- _REQUIRED ACTION_
Your reply must be the number of lines in the entries that hold the word "group", and nothing else.

- _SUPPLIED RECORDS_

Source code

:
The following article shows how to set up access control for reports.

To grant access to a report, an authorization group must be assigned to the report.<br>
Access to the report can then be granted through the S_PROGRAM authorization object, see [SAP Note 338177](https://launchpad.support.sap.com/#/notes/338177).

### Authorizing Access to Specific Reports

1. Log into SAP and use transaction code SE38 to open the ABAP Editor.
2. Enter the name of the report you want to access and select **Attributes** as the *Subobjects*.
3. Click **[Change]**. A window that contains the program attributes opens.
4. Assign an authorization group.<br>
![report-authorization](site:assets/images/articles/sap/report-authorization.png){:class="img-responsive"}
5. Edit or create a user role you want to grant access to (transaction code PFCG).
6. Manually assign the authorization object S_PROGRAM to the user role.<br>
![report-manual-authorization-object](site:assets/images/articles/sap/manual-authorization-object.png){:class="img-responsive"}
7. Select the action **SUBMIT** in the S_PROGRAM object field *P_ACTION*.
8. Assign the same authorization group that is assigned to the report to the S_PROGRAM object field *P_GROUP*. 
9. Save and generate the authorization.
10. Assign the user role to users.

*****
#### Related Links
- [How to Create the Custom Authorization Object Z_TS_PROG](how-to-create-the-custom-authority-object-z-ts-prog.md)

==

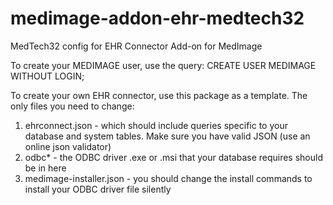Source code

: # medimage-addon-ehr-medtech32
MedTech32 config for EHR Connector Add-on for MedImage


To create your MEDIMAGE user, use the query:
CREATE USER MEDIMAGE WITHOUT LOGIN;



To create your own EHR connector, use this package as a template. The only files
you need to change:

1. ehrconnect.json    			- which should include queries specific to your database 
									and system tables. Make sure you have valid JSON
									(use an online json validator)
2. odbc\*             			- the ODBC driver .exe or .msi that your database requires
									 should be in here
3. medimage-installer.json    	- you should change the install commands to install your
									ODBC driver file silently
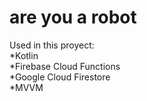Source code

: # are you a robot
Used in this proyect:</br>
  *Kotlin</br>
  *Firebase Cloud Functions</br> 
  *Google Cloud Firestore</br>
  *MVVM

- _SOLUTION TO THIS EXERCISE_
3